Increasingly, biopharma companies are rethinking how they capture and operationalise medical insights to move from observation to understanding. By applying AI to translate, tag and analyse fragmented field insights at scale, organisations can identify emerging patterns and build a clearer, shared view of medical need, turning insights into measurable medical impact for patients.

Scientific education is the primary force evolving clinical practice and shaping care delivery. Research shows that 94% of key opinion leaders (KOLs) value scientific exchange with biopharmas – especially in the rare disease space, where clinicians rely on the latest data to navigate the complexity of treating these conditions.

Recordati provides a powerful example on how medical information teams are transforming into strategic, tech-enabled partners supporting HCPs. Michelle Bridenbaker, head of global medical excellence and communications at Recordati and vice president of Medical Information Leaders in Europe (MILE) Association, explains how they use AI to upskill professionals and lower barriers to scientific evidence: “A clinician reached out regarding a child in palliative care with a complex medical situation. By leveraging AI to synthesise internal product data and published evidence, we were able to deliver a response in just three hours – a task that previously took more than a day – allowing the physician to start treatment the same day.”

By using a tightly governed framework where AI handles the searching while humans retain control over authorship, Recordati ensures full traceability for regulators while delivering scientific answers at the speed of patient care.

While medical and field teams operate on the front lines with HCPs, capturing the voice of the patient and the reality of the clinic remains a significant hurdle. Too often, these insights are lost in transit or trapped in disconnected tools, creating blind spots that prevent biopharma from refining engagement according to actual needs. This fragmentation affects the patient by creating knowledge gaps that delay access to life-changing therapies.

Bringing all functions on a single CRM enables a connected flow of information, where medical insights can instantly inform a commercial strategy or a clinical trial design. Each interaction is built upon the last one, ensuring coordinated engagement for better HCP and patient experiences.

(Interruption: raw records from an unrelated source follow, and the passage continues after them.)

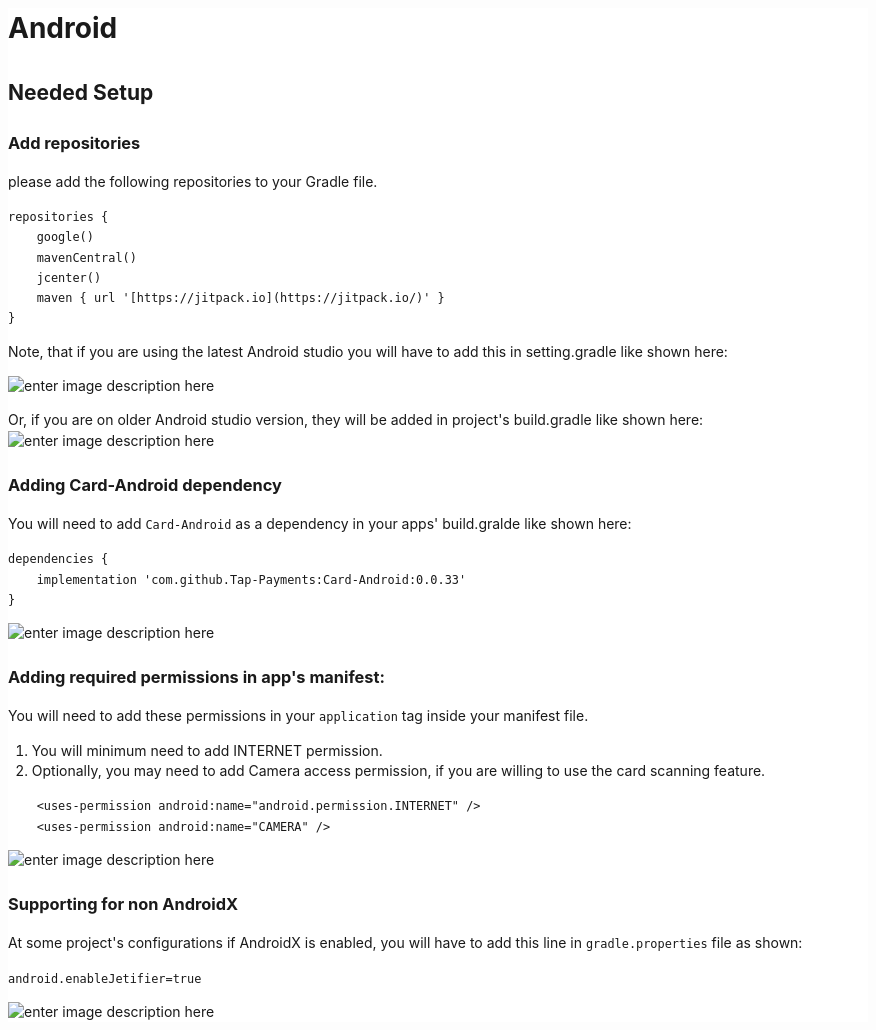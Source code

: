 # Android

## Needed Setup
### Add repositories
please add the following repositories to your Gradle file.
```script
repositories {
    google()
    mavenCentral()
    jcenter()
    maven { url '[https://jitpack.io](https://jitpack.io/)' }
}
```

Note, that if you are using the latest Android studio you will have to add this in setting.gradle like shown here:

![enter image description here](https://i.ibb.co/ZY544BN/Screenshot-2023-10-11-at-6-14-58-AM.png)

Or, if you are on older Android studio version, they will be added in project's build.gradle like shown here:
![enter image description here](https://i.ibb.co/BP6kNsy/Screenshot-2023-10-11-at-6-15-11-AM.png)



### Adding Card-Android dependency 

You will need to add `Card-Android` as a dependency in your apps' build.gralde like shown here:
```script
dependencies {
    implementation 'com.github.Tap-Payments:Card-Android:0.0.33'
}
```

![enter image description here](https://i.ibb.co/n348vqq/Screenshot-2023-10-11-at-6-18-33-AM.png)




### Adding required permissions in app's manifest:

You will need to add these permissions in your `application` tag inside your manifest file.
1. You will minimum need to add INTERNET permission.
2. Optionally, you may need to add Camera access permission, if you are willing to use the card scanning feature.
```script
    <uses-permission android:name="android.permission.INTERNET" />
    <uses-permission android:name="CAMERA" />    
```
![enter image description here](https://i.ibb.co/4drFcdZ/Screenshot-2023-10-11-at-1-39-30-PM.png)

### Supporting for non AndroidX
At some project's configurations if AndroidX is enabled, you will have to add this line in `gradle.properties` file as shown:
```script
android.enableJetifier=true
```
![enter image description here](https://i.ibb.co/Kxj0rdX/Screenshot-2023-10-11-at-6-34-51-AM.png)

When Italfarmaco launched a new rare disease division, it established a strong operational foundation to enter a complex, highly specialised market with speed and accuracy. By unifying its commercial and medical teams on a single platform, the company was able to balance global standardisation for efficiency with country-specific requirements to scale across Europe in record time. Simona Gay, European customer excellence lead for rare disease at Italfarmaco, explains: “Implementing a CRM means transforming the great potential for knowledge that resides in local teams into structured information – it is the starting point for building value.” The goal, she adds, is to offer the team a “level of coordination and access to information that is fast, secure and as complete as possible”.

Today, the company uses this infrastructure to map centre readiness, orchestrate compliant engagement and enrich hospital profiles with real-time insights from the field. Simplifying these internal processes allows teams to focus on the external interactions that change lives, ensuring the patient no longer carries the burden of navigating a fragmented system alone. As Gay emphasises: “The ultimate mission is to bring concrete results to patients and families by listening to their voices.”

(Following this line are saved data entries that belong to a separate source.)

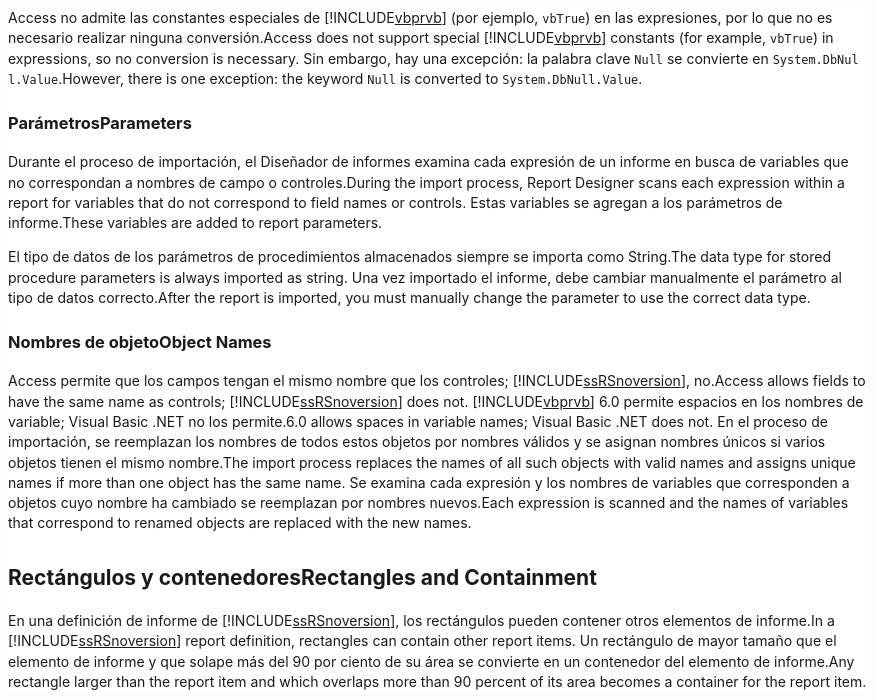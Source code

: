  <span data-ttu-id="c677d-484">Access no admite las constantes especiales de [!INCLUDE[vbprvb](../includes/vbprvb-md.md)] (por ejemplo, `vbTrue`) en las expresiones, por lo que no es necesario realizar ninguna conversión.</span><span class="sxs-lookup"><span data-stu-id="c677d-484">Access does not support special [!INCLUDE[vbprvb](../includes/vbprvb-md.md)] constants (for example, `vbTrue`) in expressions, so no conversion is necessary.</span></span> <span data-ttu-id="c677d-485">Sin embargo, hay una excepción: la palabra clave `Null` se convierte en `System.DbNull.Value`.</span><span class="sxs-lookup"><span data-stu-id="c677d-485">However, there is one exception: the keyword `Null` is converted to `System.DbNull.Value`.</span></span>  
  
### <a name="parameters"></a><span data-ttu-id="c677d-486">Parámetros</span><span class="sxs-lookup"><span data-stu-id="c677d-486">Parameters</span></span>  
 <span data-ttu-id="c677d-487">Durante el proceso de importación, el Diseñador de informes examina cada expresión de un informe en busca de variables que no correspondan a nombres de campo o controles.</span><span class="sxs-lookup"><span data-stu-id="c677d-487">During the import process, Report Designer scans each expression within a report for variables that do not correspond to field names or controls.</span></span> <span data-ttu-id="c677d-488">Estas variables se agregan a los parámetros de informe.</span><span class="sxs-lookup"><span data-stu-id="c677d-488">These variables are added to report parameters.</span></span>  
  
 <span data-ttu-id="c677d-489">El tipo de datos de los parámetros de procedimientos almacenados siempre se importa como String.</span><span class="sxs-lookup"><span data-stu-id="c677d-489">The data type for stored procedure parameters is always imported as string.</span></span> <span data-ttu-id="c677d-490">Una vez importado el informe, debe cambiar manualmente el parámetro al tipo de datos correcto.</span><span class="sxs-lookup"><span data-stu-id="c677d-490">After the report is imported, you must manually change the parameter to use the correct data type.</span></span>  
  
### <a name="object-names"></a><span data-ttu-id="c677d-491">Nombres de objeto</span><span class="sxs-lookup"><span data-stu-id="c677d-491">Object Names</span></span>  
 <span data-ttu-id="c677d-492">Access permite que los campos tengan el mismo nombre que los controles; [!INCLUDE[ssRSnoversion](../includes/ssrsnoversion-md.md)], no.</span><span class="sxs-lookup"><span data-stu-id="c677d-492">Access allows fields to have the same name as controls; [!INCLUDE[ssRSnoversion](../includes/ssrsnoversion-md.md)] does not.</span></span> [!INCLUDE[vbprvb](../includes/vbprvb-md.md)] <span data-ttu-id="c677d-493">6.0 permite espacios en los nombres de variable; Visual Basic .NET no los permite.</span><span class="sxs-lookup"><span data-stu-id="c677d-493">6.0 allows spaces in variable names; Visual Basic .NET does not.</span></span> <span data-ttu-id="c677d-494">En el proceso de importación, se reemplazan los nombres de todos estos objetos por nombres válidos y se asignan nombres únicos si varios objetos tienen el mismo nombre.</span><span class="sxs-lookup"><span data-stu-id="c677d-494">The import process replaces the names of all such objects with valid names and assigns unique names if more than one object has the same name.</span></span> <span data-ttu-id="c677d-495">Se examina cada expresión y los nombres de variables que corresponden a objetos cuyo nombre ha cambiado se reemplazan por nombres nuevos.</span><span class="sxs-lookup"><span data-stu-id="c677d-495">Each expression is scanned and the names of variables that correspond to renamed objects are replaced with the new names.</span></span>  
  
## <a name="rectangles-and-containment"></a><span data-ttu-id="c677d-496">Rectángulos y contenedores</span><span class="sxs-lookup"><span data-stu-id="c677d-496">Rectangles and Containment</span></span>  
 <span data-ttu-id="c677d-497">En una definición de informe de [!INCLUDE[ssRSnoversion](../includes/ssrsnoversion-md.md)], los rectángulos pueden contener otros elementos de informe.</span><span class="sxs-lookup"><span data-stu-id="c677d-497">In a [!INCLUDE[ssRSnoversion](../includes/ssrsnoversion-md.md)] report definition, rectangles can contain other report items.</span></span> <span data-ttu-id="c677d-498">Un rectángulo de mayor tamaño que el elemento de informe y que solape más del 90 por ciento de su área se convierte en un contenedor del elemento de informe.</span><span class="sxs-lookup"><span data-stu-id="c677d-498">Any rectangle larger than the report item and which overlaps more than 90 percent of its area becomes a container for the report item.</span></span>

Digital transformation is not the end goal of the life sciences industry – patient impact is. By connecting software and data and simplifying processes, biopharma leaders enable commercial teams to focus on the high-value human interactions that truly change lives.

Every professional in the industry must act as a patient advocate and interact with patient communities to inform their work. As Jan Geissler says: “When you get up in the morning, think about how you can, in your own sphere of influence, deliver patient impact. There are strong patient communities out there that can help you truly understand what patients want. Don’t just make assumptions – work with patient organisations to co-design healthcare solutions to deliver patients’ pressing unmet needs.”

With the right data and technology, the industry can bridge the gaps in a fragmented healthcare system and transform the patient pathway, accelerating access to treatments and healthcare services patients so urgently need.